Working with Leah was a unique experience, and the timing of that experience was almost surreal. I had known Leah since we were children in Greece, our parents met through our common hearing aid dispenser when I was three as I had just been diagnosed with moderately severe hearing loss and started using hearing aids. Leah and our families often met throughout our childhood until she left to study in the UK and we lost touch.
We reconnected when I moved to Edinburgh and I ended up getting an apartment in Leith right opposite hers and getting her to agree to film Silent Laughs, all within a month of seeing each other for the first time in 20 years! Leah and her partner opened their home to me and my husband Raffaele, who worked on the cinematography of the film and who has been extremely supportive throughout the production, and we all got really close during the filming process.
We definitely had our ups and downs under the stress of giving our best selves behind and in front of the camera and on stage, but overall it has been, I believe, a beautiful experience for all of us.
Was it ever overwhelming directing as well as looking after sound and editing?
Directing was definitely overwhelming.

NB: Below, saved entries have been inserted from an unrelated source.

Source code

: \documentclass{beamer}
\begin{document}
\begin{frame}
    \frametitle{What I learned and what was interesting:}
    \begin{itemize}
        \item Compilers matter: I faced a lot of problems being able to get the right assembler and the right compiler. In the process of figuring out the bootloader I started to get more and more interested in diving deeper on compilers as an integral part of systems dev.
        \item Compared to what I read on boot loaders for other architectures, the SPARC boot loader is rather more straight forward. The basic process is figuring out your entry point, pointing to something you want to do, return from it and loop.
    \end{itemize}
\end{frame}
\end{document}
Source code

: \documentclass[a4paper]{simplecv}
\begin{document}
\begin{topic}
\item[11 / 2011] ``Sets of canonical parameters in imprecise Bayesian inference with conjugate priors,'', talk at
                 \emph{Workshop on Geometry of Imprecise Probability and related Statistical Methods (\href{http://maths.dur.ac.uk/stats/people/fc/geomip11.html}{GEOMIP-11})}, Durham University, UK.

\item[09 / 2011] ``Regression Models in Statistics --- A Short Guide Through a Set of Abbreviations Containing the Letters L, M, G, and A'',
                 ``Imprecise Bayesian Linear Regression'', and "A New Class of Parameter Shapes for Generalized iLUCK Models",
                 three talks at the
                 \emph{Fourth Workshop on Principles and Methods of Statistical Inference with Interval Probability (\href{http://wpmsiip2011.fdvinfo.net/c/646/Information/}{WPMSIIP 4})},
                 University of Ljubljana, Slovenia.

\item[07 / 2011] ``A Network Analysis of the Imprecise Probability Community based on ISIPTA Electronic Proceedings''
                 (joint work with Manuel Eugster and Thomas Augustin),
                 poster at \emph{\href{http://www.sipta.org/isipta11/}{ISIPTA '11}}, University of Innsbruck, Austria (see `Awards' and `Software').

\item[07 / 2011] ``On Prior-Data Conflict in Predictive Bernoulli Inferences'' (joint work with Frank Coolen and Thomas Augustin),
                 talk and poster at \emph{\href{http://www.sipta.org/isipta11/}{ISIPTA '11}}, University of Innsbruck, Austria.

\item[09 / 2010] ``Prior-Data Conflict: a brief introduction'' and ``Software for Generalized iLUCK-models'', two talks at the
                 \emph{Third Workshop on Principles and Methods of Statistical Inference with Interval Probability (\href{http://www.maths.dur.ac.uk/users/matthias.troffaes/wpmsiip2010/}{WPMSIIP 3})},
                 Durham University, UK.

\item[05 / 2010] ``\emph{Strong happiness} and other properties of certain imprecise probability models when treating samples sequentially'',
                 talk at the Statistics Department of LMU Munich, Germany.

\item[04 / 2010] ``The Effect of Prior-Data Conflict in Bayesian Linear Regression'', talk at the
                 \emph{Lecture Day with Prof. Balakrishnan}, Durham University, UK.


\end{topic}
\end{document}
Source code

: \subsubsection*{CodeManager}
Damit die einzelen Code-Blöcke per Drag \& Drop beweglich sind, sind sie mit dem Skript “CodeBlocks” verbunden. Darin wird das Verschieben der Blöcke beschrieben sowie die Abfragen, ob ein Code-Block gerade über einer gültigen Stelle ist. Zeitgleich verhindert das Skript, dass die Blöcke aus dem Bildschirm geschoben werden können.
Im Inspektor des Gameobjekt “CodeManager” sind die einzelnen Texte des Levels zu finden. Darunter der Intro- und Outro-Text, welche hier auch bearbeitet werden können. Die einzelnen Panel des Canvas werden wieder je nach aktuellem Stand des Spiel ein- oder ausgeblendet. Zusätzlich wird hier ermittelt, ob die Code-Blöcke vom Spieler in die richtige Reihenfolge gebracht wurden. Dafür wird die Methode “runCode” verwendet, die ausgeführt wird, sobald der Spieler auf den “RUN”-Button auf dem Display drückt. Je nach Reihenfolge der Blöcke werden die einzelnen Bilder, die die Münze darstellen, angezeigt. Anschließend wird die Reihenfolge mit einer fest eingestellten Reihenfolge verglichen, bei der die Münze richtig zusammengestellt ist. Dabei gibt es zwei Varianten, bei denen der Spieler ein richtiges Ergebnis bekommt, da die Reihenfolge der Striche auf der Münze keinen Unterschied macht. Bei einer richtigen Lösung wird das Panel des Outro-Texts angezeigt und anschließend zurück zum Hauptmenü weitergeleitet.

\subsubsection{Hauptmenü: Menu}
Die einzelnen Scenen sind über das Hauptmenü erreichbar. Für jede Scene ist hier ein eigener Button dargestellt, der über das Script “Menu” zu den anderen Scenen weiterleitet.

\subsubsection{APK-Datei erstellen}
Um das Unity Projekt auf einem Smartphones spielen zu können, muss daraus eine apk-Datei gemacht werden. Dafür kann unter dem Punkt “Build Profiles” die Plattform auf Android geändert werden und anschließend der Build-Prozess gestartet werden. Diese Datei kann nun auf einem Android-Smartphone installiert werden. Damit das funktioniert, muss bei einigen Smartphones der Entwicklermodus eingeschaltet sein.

I’ve always felt really comfortable in the editing room as this is where I felt the most free to play with storytelling, away from the stress of the set, where you had to get the story and the frame and the lighting and the sound right within a very specific time frame involving multiple other people, so the filming process was quite stressful for me.
Editing my own film was overwhelming as well, as I was used to work with a director who already had a vision and my role as an editor was to make sure that vision was fulfilled so I didn’t have to take the lead and make decisions about everything. Having to edit while finding my own vision was probably the most overwhelming part of the experience. Virginia’s guidance during the editing process really helped me find and focus on that vision though.
How were you supported through Bridging the Gap during post production and on release?
Virginia (editing consultant), Grant (producer), Flore, Sonja and Noe (SDI) have all been extremely supportive during the post-production of the documentary. There was a specific schedule with strict deadlines where we met and watched drafts of the edit together and that really helped structure the experience. The feedback I received during those meetings felt like going through one year of film school in a single afternoon. It was very intense and extremely constructive.
When Silent Laughs premiered at EIFF and was subsequently accepted to many other film festivals around the world (most of which either received a submission directly from SDI or already had some ties to it), it was truly an explosion of emotions.
What would your advice be to anyone thinking about applying for Bridging the Gap?
Make sure you have good access to your character/subject and that you spend time with them before even applying. I think part of what made our year’s films beautiful is that we all four had great access to our characters, they were all either family or close friends, and it really shows in the films. I feel that the intimacy between the filmmaker and the character can change the emotional energy of the film.
What are you currently working on?
I am currently going through a massive career change. After ten years of working as a video editor/motion designer, I decided to go back to school and study to be a hearing instrument specialist. I got the idea when I changed hearing care professional a few years ago after going to same person for 27 years and the experience just made me see the profession in a completely different light and that is what I saw myself doing a few years from now.
Sadly, working in post-production in the corporate world drained my creativity during the last few years and I haven’t been involved in the production of any documentaries ever since I made Silent Laughs. I can still feel the flame in me though – every time I read an interesting article I always catch myself thinking “How would that look on screen?”. I am hoping that walking away from the corporate world will help me find my creativity again and that I will work on more documentaries in the future.